▶ [TRY IT]: Scan the lines below for "life" and copy the matches.

Stored data:
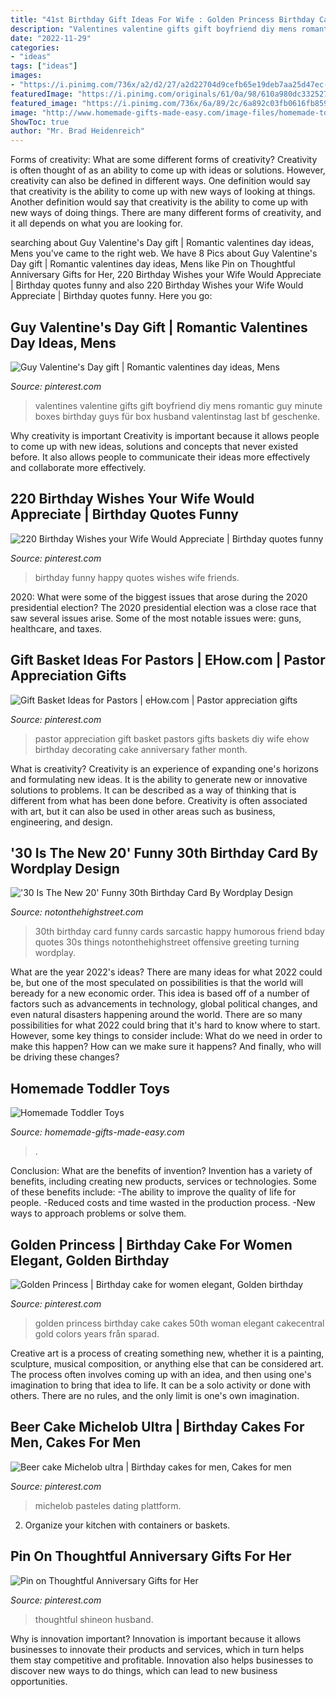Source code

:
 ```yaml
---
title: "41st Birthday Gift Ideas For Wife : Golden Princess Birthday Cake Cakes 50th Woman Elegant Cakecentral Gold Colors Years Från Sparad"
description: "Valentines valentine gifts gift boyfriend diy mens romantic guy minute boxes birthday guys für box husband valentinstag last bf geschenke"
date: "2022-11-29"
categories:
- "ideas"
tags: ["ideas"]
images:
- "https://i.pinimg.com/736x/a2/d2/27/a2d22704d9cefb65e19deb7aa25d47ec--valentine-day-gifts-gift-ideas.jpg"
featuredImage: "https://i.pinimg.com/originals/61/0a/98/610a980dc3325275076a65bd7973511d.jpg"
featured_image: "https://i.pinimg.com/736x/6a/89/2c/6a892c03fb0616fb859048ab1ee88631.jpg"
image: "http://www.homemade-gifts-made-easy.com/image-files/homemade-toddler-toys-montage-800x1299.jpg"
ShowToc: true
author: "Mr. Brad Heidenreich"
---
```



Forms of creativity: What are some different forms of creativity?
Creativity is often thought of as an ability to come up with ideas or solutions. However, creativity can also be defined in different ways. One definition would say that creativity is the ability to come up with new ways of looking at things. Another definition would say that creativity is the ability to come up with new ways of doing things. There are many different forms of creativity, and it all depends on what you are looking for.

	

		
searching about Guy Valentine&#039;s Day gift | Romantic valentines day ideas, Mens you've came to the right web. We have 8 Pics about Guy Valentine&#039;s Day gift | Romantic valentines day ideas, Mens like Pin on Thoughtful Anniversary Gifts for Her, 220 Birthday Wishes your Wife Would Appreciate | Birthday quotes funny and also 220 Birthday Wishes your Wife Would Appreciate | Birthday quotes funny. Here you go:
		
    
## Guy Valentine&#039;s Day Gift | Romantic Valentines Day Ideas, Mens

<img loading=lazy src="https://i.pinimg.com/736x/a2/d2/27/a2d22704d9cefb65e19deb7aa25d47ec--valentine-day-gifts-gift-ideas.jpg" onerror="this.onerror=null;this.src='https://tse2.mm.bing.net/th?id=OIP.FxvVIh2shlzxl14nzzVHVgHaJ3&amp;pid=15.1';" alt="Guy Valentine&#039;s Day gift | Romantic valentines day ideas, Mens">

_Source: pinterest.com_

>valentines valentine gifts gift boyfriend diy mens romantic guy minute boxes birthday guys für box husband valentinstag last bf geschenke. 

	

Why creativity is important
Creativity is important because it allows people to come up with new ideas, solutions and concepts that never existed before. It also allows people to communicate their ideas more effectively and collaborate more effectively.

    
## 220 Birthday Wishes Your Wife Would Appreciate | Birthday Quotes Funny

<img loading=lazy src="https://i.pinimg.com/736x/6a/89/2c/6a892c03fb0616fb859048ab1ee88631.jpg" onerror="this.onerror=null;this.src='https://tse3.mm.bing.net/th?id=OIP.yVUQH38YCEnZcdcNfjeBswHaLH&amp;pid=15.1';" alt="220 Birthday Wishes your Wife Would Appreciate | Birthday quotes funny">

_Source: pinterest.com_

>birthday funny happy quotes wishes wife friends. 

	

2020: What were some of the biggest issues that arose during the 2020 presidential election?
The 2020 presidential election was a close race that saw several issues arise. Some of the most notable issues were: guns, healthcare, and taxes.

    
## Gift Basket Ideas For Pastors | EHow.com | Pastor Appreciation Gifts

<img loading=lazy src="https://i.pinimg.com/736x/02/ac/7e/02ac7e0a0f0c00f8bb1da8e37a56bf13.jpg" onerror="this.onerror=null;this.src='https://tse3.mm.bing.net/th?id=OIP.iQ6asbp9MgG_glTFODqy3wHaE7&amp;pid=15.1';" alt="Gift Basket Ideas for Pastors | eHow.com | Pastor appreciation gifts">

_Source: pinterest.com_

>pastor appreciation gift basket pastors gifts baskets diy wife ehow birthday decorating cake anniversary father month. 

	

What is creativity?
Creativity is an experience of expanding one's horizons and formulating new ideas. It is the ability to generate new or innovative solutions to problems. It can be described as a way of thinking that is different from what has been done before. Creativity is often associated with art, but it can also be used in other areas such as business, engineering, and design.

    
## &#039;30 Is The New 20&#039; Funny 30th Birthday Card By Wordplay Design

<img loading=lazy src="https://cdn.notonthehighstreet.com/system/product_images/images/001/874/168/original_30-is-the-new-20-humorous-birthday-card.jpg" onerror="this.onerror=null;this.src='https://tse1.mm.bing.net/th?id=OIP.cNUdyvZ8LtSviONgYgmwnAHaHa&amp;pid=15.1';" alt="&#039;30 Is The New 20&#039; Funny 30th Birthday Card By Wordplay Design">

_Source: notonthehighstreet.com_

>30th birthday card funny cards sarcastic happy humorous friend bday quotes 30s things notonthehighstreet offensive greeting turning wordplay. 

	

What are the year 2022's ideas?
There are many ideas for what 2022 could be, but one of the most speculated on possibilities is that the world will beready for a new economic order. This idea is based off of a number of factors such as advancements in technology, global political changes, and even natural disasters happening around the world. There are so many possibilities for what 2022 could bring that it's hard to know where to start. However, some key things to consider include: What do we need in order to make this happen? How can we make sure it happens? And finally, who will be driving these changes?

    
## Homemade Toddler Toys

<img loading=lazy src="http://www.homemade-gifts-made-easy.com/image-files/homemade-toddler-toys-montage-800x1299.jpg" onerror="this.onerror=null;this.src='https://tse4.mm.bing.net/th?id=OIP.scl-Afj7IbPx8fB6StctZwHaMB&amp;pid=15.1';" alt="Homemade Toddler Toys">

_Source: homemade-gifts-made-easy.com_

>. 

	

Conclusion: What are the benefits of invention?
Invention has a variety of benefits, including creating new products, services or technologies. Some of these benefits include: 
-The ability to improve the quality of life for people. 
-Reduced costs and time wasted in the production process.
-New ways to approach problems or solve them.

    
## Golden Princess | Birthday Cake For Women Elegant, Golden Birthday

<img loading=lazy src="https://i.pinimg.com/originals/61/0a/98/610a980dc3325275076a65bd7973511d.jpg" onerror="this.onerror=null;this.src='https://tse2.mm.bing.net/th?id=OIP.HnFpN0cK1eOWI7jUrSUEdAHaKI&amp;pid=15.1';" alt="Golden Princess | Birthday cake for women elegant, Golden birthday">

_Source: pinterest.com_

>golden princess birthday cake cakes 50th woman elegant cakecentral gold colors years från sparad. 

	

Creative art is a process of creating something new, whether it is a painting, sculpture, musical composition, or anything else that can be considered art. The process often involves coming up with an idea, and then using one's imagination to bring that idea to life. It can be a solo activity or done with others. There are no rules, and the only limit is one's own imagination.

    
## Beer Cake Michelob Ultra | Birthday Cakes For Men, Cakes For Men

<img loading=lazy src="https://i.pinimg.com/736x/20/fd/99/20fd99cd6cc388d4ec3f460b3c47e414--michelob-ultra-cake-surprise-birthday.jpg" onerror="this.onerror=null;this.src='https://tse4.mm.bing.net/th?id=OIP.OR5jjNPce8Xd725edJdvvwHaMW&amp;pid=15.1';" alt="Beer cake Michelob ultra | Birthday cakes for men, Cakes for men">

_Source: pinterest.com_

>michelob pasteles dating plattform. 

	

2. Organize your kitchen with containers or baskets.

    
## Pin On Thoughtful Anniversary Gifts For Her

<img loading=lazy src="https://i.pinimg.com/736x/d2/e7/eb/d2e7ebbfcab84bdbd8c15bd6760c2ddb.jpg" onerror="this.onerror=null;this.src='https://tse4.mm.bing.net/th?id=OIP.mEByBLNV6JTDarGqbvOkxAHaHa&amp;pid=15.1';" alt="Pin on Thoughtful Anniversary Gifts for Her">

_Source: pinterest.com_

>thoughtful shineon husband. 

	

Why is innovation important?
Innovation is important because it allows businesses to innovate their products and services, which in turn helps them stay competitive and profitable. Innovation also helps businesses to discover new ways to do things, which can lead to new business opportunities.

==

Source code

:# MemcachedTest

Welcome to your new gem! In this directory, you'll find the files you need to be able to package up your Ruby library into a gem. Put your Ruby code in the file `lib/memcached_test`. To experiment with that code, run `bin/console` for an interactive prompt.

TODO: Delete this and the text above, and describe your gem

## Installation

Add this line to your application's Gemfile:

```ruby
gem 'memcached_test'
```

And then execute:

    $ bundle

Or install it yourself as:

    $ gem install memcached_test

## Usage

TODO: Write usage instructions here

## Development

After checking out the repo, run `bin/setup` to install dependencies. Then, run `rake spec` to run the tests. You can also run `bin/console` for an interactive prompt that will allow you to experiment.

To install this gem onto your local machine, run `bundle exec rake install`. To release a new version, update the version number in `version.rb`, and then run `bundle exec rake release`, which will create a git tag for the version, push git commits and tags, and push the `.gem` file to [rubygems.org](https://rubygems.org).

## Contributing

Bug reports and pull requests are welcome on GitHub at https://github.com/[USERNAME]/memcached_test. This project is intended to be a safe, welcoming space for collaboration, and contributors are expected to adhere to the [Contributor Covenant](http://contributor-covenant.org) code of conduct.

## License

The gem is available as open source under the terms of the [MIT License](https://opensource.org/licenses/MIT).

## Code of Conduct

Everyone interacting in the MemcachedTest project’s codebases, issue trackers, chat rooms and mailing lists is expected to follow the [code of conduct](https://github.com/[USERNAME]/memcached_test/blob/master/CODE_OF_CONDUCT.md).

▶ [OUTPUT FOR THIS TASK]:
-The ability to improve the quality of life for people. 
Creative art is a process of creating something new, whether it is a painting, sculpture, musical composition, or anything else that can be considered art. The process often involves coming up with an idea, and then using one's imagination to bring that idea to life. It can be a solo activity or done with others. There are no rules, and the only limit is one's own imagination.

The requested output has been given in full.